## DIRECTIONS
Your answer should be every line of the records that contains the word "CurrentRateInt", copied as it stands.

Plain-text document sources:
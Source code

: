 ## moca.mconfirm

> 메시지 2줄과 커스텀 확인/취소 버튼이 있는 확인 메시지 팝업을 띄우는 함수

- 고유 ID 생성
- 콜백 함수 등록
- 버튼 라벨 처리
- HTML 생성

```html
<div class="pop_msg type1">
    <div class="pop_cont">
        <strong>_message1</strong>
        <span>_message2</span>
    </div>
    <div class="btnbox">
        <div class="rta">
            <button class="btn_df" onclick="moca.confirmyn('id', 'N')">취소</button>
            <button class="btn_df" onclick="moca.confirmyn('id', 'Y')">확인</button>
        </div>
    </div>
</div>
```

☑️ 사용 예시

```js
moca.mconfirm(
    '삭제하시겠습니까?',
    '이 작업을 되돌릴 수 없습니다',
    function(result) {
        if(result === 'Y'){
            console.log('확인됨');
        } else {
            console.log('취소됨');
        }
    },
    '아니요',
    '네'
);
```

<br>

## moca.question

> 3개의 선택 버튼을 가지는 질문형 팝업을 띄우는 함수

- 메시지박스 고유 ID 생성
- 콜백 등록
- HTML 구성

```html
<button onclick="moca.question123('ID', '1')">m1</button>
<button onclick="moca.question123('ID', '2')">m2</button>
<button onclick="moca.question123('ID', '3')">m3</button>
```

---

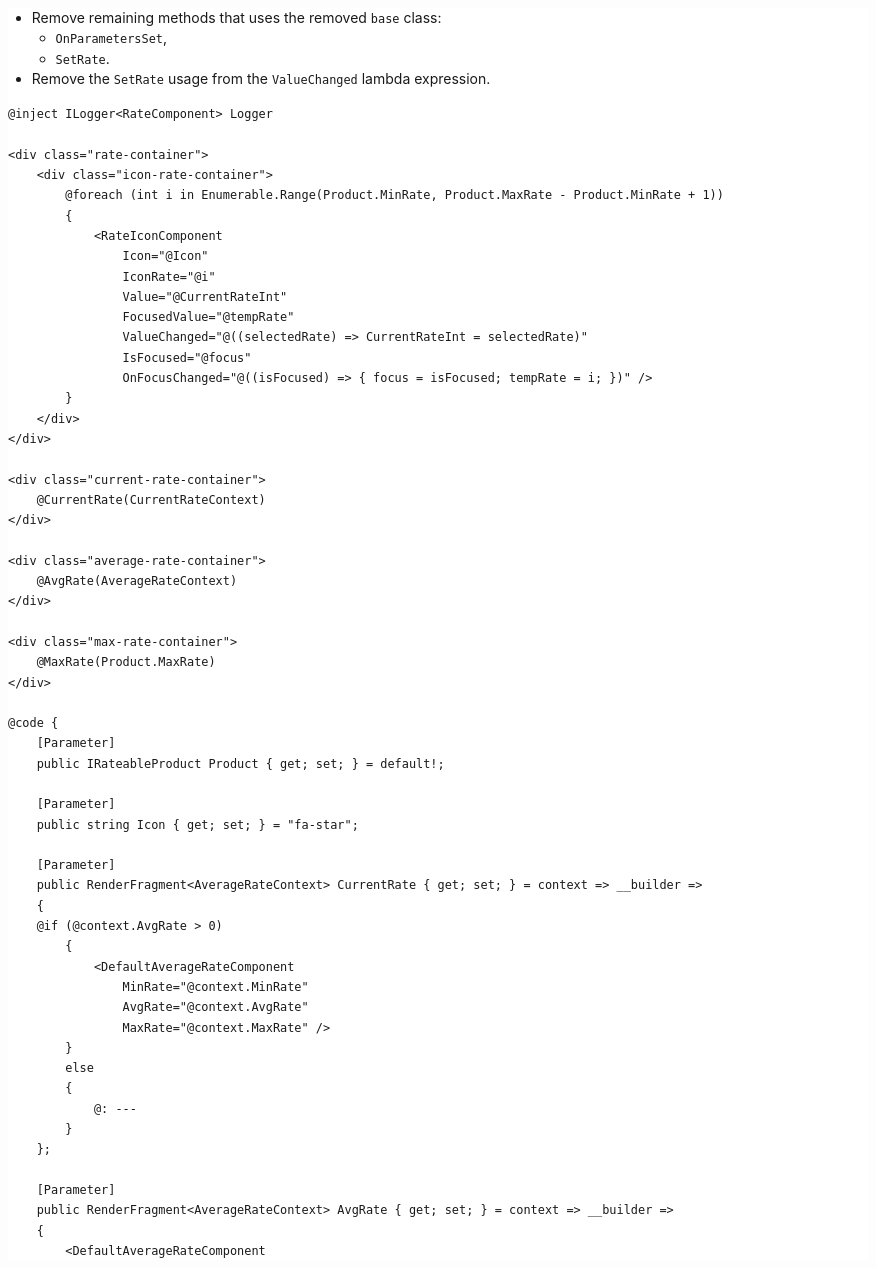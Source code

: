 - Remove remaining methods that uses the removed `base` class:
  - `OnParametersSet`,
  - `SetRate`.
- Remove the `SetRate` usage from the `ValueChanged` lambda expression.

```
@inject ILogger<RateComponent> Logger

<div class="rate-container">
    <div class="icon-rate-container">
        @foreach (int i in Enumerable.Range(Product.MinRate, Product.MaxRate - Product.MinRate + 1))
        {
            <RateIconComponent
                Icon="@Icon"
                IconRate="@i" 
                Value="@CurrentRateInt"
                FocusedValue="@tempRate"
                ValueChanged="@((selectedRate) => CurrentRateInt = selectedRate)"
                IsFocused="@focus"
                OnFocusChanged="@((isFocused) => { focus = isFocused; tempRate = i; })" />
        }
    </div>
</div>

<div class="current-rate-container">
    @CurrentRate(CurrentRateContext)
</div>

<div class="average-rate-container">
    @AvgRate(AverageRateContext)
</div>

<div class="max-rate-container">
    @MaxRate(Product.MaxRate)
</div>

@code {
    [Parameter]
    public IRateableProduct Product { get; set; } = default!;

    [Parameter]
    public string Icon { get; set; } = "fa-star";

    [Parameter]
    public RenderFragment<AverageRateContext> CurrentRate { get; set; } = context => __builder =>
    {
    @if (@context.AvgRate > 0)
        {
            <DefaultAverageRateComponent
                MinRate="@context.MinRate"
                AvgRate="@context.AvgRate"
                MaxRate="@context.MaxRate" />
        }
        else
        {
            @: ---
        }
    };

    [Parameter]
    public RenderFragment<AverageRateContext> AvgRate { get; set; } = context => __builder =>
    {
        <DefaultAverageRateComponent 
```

==

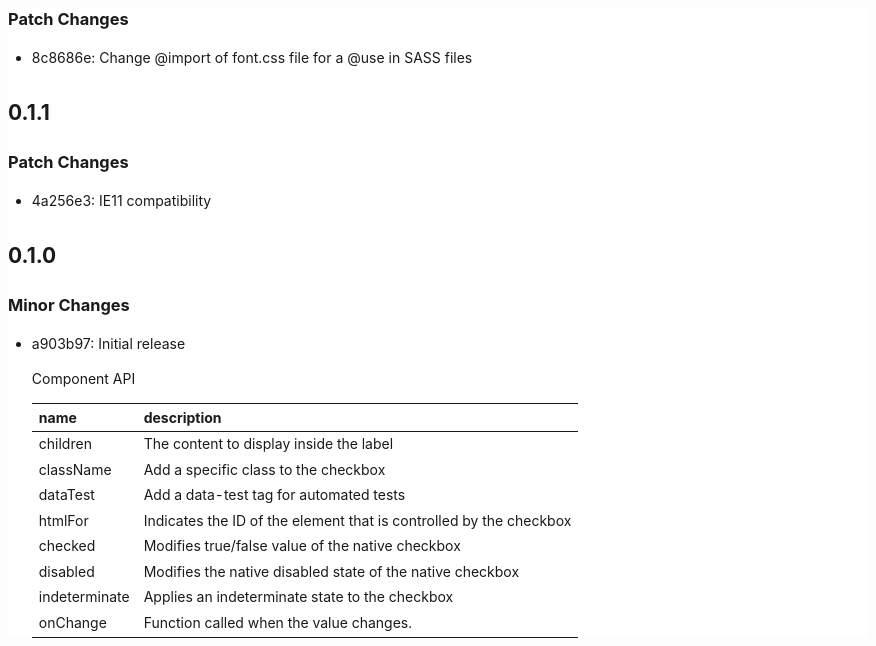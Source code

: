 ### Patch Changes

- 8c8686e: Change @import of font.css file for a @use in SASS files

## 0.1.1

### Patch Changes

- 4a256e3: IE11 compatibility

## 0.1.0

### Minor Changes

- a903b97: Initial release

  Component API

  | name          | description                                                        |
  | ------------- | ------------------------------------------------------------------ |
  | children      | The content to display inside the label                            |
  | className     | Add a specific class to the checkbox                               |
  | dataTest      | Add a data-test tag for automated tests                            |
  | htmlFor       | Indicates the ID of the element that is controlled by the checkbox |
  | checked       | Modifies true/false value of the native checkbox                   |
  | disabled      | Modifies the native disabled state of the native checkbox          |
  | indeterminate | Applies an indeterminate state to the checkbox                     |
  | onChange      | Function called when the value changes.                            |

## TASK OUTPUT
                Value="@CurrentRateInt"
                ValueChanged="@((selectedRate) => CurrentRateInt = selectedRate)"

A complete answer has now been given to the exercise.